4 Reason why we are seeing automation in law firms
1) The rise of fixed fees
Clients are demanding fee structures for simple types of work. Accelerated by the emergence of NewLaw, Big4 pricing models, alt legal services, and new players in the market, law firms are now being driven towards commoditising these services. However, if fees are fixed, lawyers are now incentivized to do more work, faster. The problem here is that efficiency in the current law firm model is constrained by the number of lawyers and the number of hours these lawyers work. Therefore several firms have now turned towards automating fixed fee work to provide services around the clock at a competitive price point.
2) No fees
A lot of work done by law firms is not billable. Non-billable work must be done in order to maintain relationships or is considered “value-add”. An example of this is loss lead work which is often done for business development and obtaining new clients via free work. By automating non-billable work, lawyers can free up time for expert analysis instead of focusing on generating business for the law firm.

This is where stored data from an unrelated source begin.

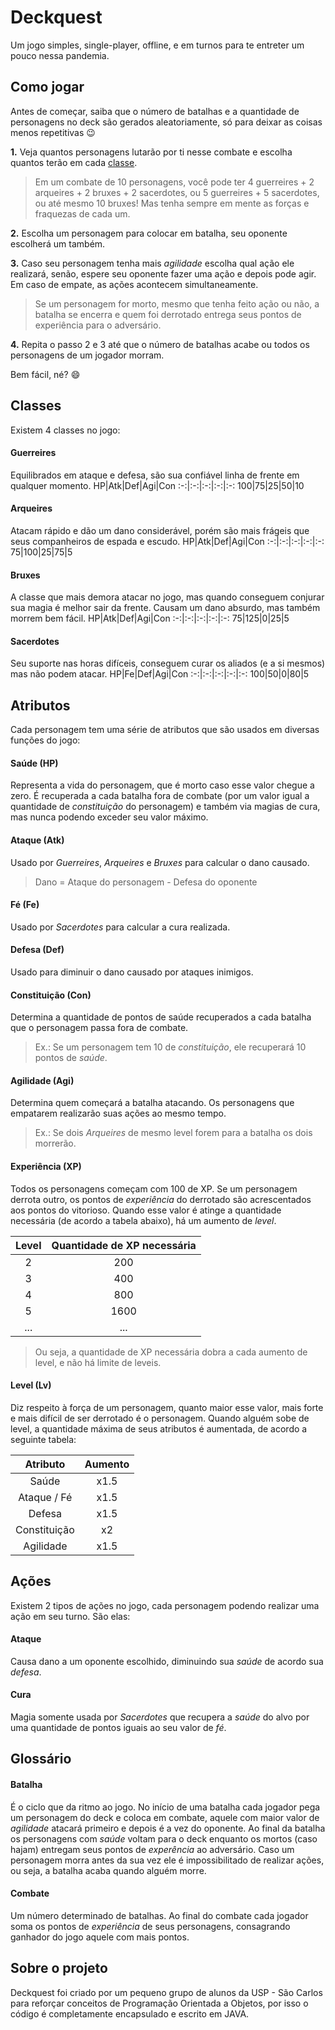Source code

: # Deckquest

Um jogo simples, single-player, offline, e em turnos para te entreter um pouco nessa pandemia.
  
  
## Como jogar

Antes de começar, saiba que o número de batalhas e a quantidade de personagens no deck são gerados aleatoriamente, só para deixar as coisas menos repetitivas :wink:

**1.** Veja quantos personagens lutarão por ti nesse combate e escolha quantos terão em cada [classe](https://github.com/marcelats/POO#classes).
> Em um combate de 10 personagens, você pode ter 4 guerreires + 2 arqueires + 2 bruxes + 2 sacerdotes, ou 5 guerreires + 5 sacerdotes, ou até mesmo 10 bruxes! Mas tenha sempre em mente as forças e fraquezas de cada um.

**2.** Escolha um personagem para colocar em batalha, seu oponente escolherá um também.

**3.** Caso seu personagem tenha mais _agilidade_ escolha qual ação ele realizará, senão, espere seu oponente fazer uma ação e depois pode agir. Em caso de empate, as ações acontecem simultaneamente.
> Se um personagem for morto, mesmo que tenha feito ação ou não, a batalha se encerra e quem foi derrotado entrega seus pontos de experiência para o adversário.

**4.** Repita o passo 2 e 3 até que o número de batalhas acabe ou todos os personagens de um jogador morram.

Bem fácil, né? :smile:

## Classes

Existem 4 classes no jogo:

#### Guerreires 
Equilibrados em ataque e defesa, são sua confiável linha de frente em qualquer momento.
HP|Atk|Def|Agi|Con
:-:|:-:|:-:|:-:|:-:
100|75|25|50|10

#### Arqueires 
Atacam rápido e dão um dano considerável, porém são mais frágeis que seus companheiros de espada e escudo.
HP|Atk|Def|Agi|Con
:-:|:-:|:-:|:-:|:-:
75|100|25|75|5

#### Bruxes 
A classe que mais demora atacar no jogo, mas quando conseguem conjurar sua magia é melhor sair da frente. Causam um dano absurdo, mas também morrem bem fácil.
HP|Atk|Def|Agi|Con
:-:|:-:|:-:|:-:|:-:
75|125|0|25|5

#### Sacerdotes 
Seu suporte nas horas difíceis, conseguem curar os aliados (e a si mesmos) mas não podem atacar.
HP|Fe|Def|Agi|Con
:-:|:-:|:-:|:-:|:-:
100|50|0|80|5


## Atributos

Cada personagem tem uma série de atributos que são usados em diversas funções do jogo:

#### Saúde (HP)
Representa a vida do personagem, que é morto caso esse valor chegue a zero. É recuperada a cada batalha fora de combate (por um valor igual a quantidade de _constituição_ do personagem) e também via magias de cura, mas nunca podendo exceder seu valor máximo.

#### Ataque (Atk)
Usado por _Guerreires_, _Arqueires_ e _Bruxes_ para calcular o dano causado.
> Dano = Ataque do personagem - Defesa do oponente

#### Fé (Fe)
Usado por _Sacerdotes_ para calcular a cura realizada.

#### Defesa (Def)
Usado para diminuir o dano causado por ataques inimigos.

#### Constituição (Con)
Determina a quantidade de pontos de saúde recuperados a cada batalha que o personagem passa fora de combate.
> Ex.: Se um personagem tem 10 de _constituição_, ele recuperará 10 pontos de _saúde_.

#### Agilidade (Agi)
Determina quem começará a batalha atacando. Os personagens que empatarem realizarão suas ações ao mesmo tempo.
> Ex.: Se dois _Arqueires_ de mesmo level forem para a batalha os dois morrerão.

#### Experiência (XP)
Todos os personagens começam com 100 de XP. Se um personagem derrota outro, os pontos de _experiência_ do derrotado são acrescentados aos pontos do vitorioso. Quando esse valor é atinge a quantidade necessária (de acordo a tabela abaixo), há um aumento de _level_. 

Level | Quantidade de XP necessária
:---: | :-------------------------:
2 | 200
3 | 400
4 | 800
5 | 1600
...|...
> Ou seja, a quantidade de XP necessária dobra a cada aumento de level, e não há limite de leveis.

#### Level (Lv)
Diz respeito à força de um personagem, quanto maior esse valor, mais forte e mais difícil de ser derrotado é o personagem. Quando alguém sobe de level, a quantidade máxima de seus atributos é aumentada, de acordo a seguinte tabela:

Atributo | Aumento
:------: | :-----:
Saúde | x1.5
Ataque / Fé | x1.5
Defesa | x1.5
Constituição | x2
Agilidade | x1.5


## Ações

Existem 2 tipos de ações no jogo, cada personagem podendo realizar uma ação em seu turno. São elas:

#### Ataque
Causa dano a um oponente escolhido, diminuindo sua _saúde_ de acordo sua _defesa_.

#### Cura
Magia somente usada por _Sacerdotes_ que recupera a _saúde_ do alvo por uma quantidade de pontos iguais ao seu valor de _fé_.


## Glossário

#### Batalha
É o ciclo que da ritmo ao jogo. No início de uma batalha cada jogador pega um personagem do deck e coloca em combate, aquele com maior valor de _agilidade_ atacará primeiro e depois é a vez do oponente. Ao final da batalha os personagens com _saúde_ voltam para o deck enquanto os mortos (caso hajam) entregam seus pontos de _experência_ ao adversário. Caso um personagem morra antes da sua vez ele é impossibilitado de realizar ações, ou seja, a batalha acaba quando alguém morre.

#### Combate
Um número determinado de batalhas. Ao final do combate cada jogador soma os pontos de _experiência_ de seus personagens, consagrando ganhador do jogo aquele com mais pontos.


## Sobre o projeto

Deckquest foi criado por um pequeno grupo de alunos da USP - São Carlos para reforçar conceitos de Programação Orientada a Objetos, por isso o código é completamente encapsulado e escrito em JAVA.
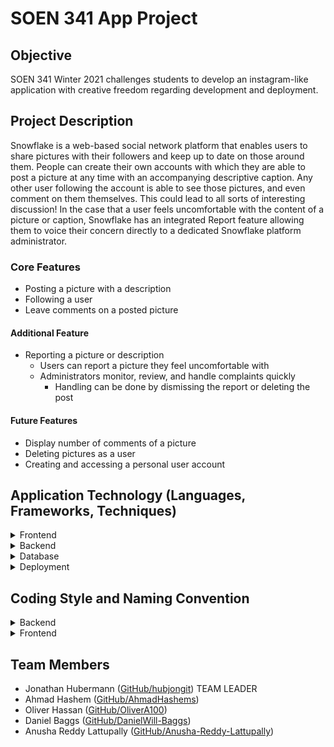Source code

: # SOEN 341 App Project

## Objective

SOEN 341 Winter 2021 challenges students to develop an instagram-like application with creative freedom regarding development and deployment.

## Project Description

Snowflake is a web-based social network platform that enables users to share pictures with their followers and keep up to date on those around them. People can create their own accounts with which they are able to post a picture at any time with an accompanying descriptive caption. Any other user following the account is able to see those pictures, and even comment on them themselves. This could lead to all sorts of interesting discussion! In the case that a user feels uncomfortable with the content of a picture or caption, Snowflake has an integrated Report feature allowing them to voice their concern directly to a dedicated Snowflake platform administrator.

### Core Features

* Posting a picture with a description
* Following a user
* Leave comments on a posted picture

#### Additional Feature
* Reporting a picture or description
  * Users can report a picture they feel uncomfortable with
  * Administrators monitor, review, and handle complaints quickly
    * Handling can be done by dismissing the report or deleting the post

#### Future Features
* Display number of comments of a picture
* Deleting pictures as a user
* Creating and accessing a personal user account

## Application Technology (Languages, Frameworks, Techniques)

<details>
<summary>Frontend</summary>

* HTML and CSS at the core of the website
* Javascript and AJAX for advanced implementations and dynamic content
* React used as UI building tool

</details>

<details>
<summary>Backend</summary>

* Python for core web framework
* Django as the high-level Python-based web framework

</details>

<details>
<summary>Database</summary>

* MySQL for organized and easily-manipulatable data

</details>

<details>
<summary>Deployment</summary>

The following summarize the technology that will likely be used when deploying the web-application to a Cloud server for public access

* PythonAnywhere hosting service for all-in-one deployment

</details>

## Coding Style and Naming Convention

<details>
<summary>Backend</summary>

* The coding style that is followed in this project is following Django coding style documentation
* [Django coding style](https://docs.djangoproject.com/en/dev/internals/contributing/writing-code/coding-style/)

</details>

<details>
<summary>Frontend</summary>

</details>


## Team Members

* Jonathan Hubermann ([GitHub/hubjongit](https://github.com/hubjongit)) TEAM LEADER
* Ahmad Hashem ([GitHub/AhmadHashems](https://github.com/AhmadHashems))
* Oliver Hassan ([GitHub/OliverA100](https://github.com/OliverA100))
* Daniel Baggs ([GitHub/DanielWill-Baggs](https://github.com/DanielWill-Baggs))
* Anusha Reddy Lattupally ([GitHub/Anusha-Reddy-Lattupally](https://github.com/Anusha-Reddy-Lattupally))
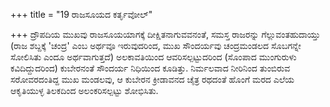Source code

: +++
title = "19 ರಾಜಸೂಯದ ಕರ್ತೃವೋಲ್"

+++
 ದ್ರೌಪದಿಯ ಮುಖವು ರಾಜಸೂಯಯಾಗಕ್ಕೆ ದೀಕ್ಷಿತನಾಗುವವನಂತೆ, ಸಮಸ್ತ ರಾಜರನ್ನು ಗೆಲ್ಲುವಂತಹುದಾಯ್ತು (ರಾಜ ಶಬ್ದಕ್ಕೆ 'ಚಂದ್ರ' ಎಂಬ ಅರ್ಥವೂ ಇರುವುದರಿಂದ, ಮುಖ ಸೌಂದರ್ಯವು ಚಂದ್ರಮಂಡಲದ ಸೊಬಗನ್ನೇ ಸೋಲಿಸಿತು ಎಂದೂ ಅರ್ಥವಾಗುತ್ತದೆ) ಅಲಕಾವತಿಯಿಂದ ಆವರಿಸಲ್ಪಟ್ಟುದರಿಂದ (ಸೊಂಪಾದ ಮುಂಗುರುಳು ಕವಿದಿದ್ದುದರಿಂದ) ಕುಬೇರನಂತೆ ಸೌಂದರ್ಯ ನಿಧಿಯಿಂದ ಕೂಡಿತ್ತು. ನಿರ್ಮಲವಾದ ನೀರಿನಿಂದ ತುಂಬಿರುವ ಸರೋವರದಂತಿದ್ದ ಮುಖ ಮಂಡಲವು, ಆ ಕುಬೇರನ ಕ್ರೀಡಾವನದ ಚೈತ್ರ ರಥದಂತೆ ಹೊಂಗೆ ಮರದ ಎಲೆಯ ಆಕೃತಿಯುಳ್ಳ ತಿಲಕದಿಂದ ಅಲಂಕರಿಸಲ್ಪಟ್ಟು ಶೋಭಿಸಿತು.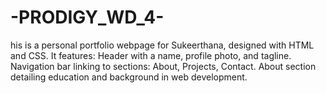 # -PRODIGY_WD_4-
his is a personal portfolio webpage for Sukeerthana, designed with HTML and CSS. It features:  Header with a name, profile photo, and tagline.  Navigation bar linking to sections: About, Projects, Contact.  About section detailing education and background in web development. 
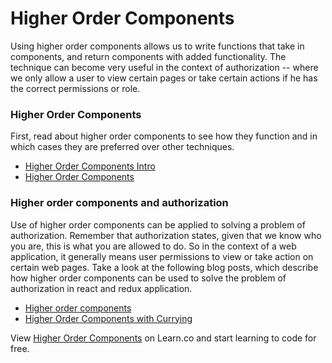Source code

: # Higher Order Components

Using higher order components allows us to write functions that take in components, and return components with added functionality.  The technique can become very useful in the context of authorization -- where we only allow a user to view certain pages or take certain actions if he has the correct permissions or role.

### Higher Order Components

First, read about higher order components to see how they function and in which cases they are preferred over other techniques.

* [Higher Order Components Intro](https://medium.com/@dan_abramov/mixins-are-dead-long-live-higher-order-components-94a0d2f9e750)
* [Higher Order Components](https://www.sitepoint.com/react-higher-order-components/)

### Higher order components and authorization

Use of higher order components can be applied to solving a problem of authorization.  Remember that authorization states, given that we know who you are, this is what you are allowed to do.  So in the context of a web application, it generally means user permissions to view or take action on certain web pages.  Take a look at the following blog posts, which describe how higher order components can be used to solve the problem of authorization in react and redux application.

* [Higher order components](http://engineering.blogfoster.com/higher-order-components-theory-and-practice/)
* [Higher Order Components with Currying](https://hackernoon.com/role-based-authorization-in-react-c70bb7641db4)
<p class='util--hide'>View <a href='https://learn.co/lessons/higher-order-components'>Higher Order Components</a> on Learn.co and start learning to code for free.</p>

3) Innovation to win work and retain clients
As innovation becomes more prevalent, panel tenders expect law firms to be using automation to drive efficiency and retain their position on the panel. With panel clients focusing strongly on efficiency, it is more important than ever for law firms to show that they are innovating and can provide their services at a competitive price point.
4) Productization to create models of value and revenue
Traditional law firm business models are being challenged, particularly because clients are starting to expect less strictly legal advice based outcomes but more business outcomes. Because of this shift, law firms are now looking to use automation to maximize profit around the clock. Law firms currently are constrained by the working hours of their headcount but with productised legal services, clients can access the law firm and generate outcomes around the clock.
But if we automate advice, what do we have left?
If this is what law firms fundamentally do as a business then why would we automate it? Thinking about this makes some lawyers quite uncomfortable but it’s important to understand that automation does not apply across the entire business.
Expert and lawyer work falls into 3 key stages:
- Gathering and organizing facts by asking questions through interviews, back and forth emails, and other inefficient channels of communication.
- Applying analysis which is rules or expertise based.
- Actioning tasks such as generating documents, writing emails, and providing legal advice However, if you look at the diagram above, it becomes quite apparent that not all of this can be automated and lawyers should actually be spending more time on expert-based analysis and actions from expert-based analysis.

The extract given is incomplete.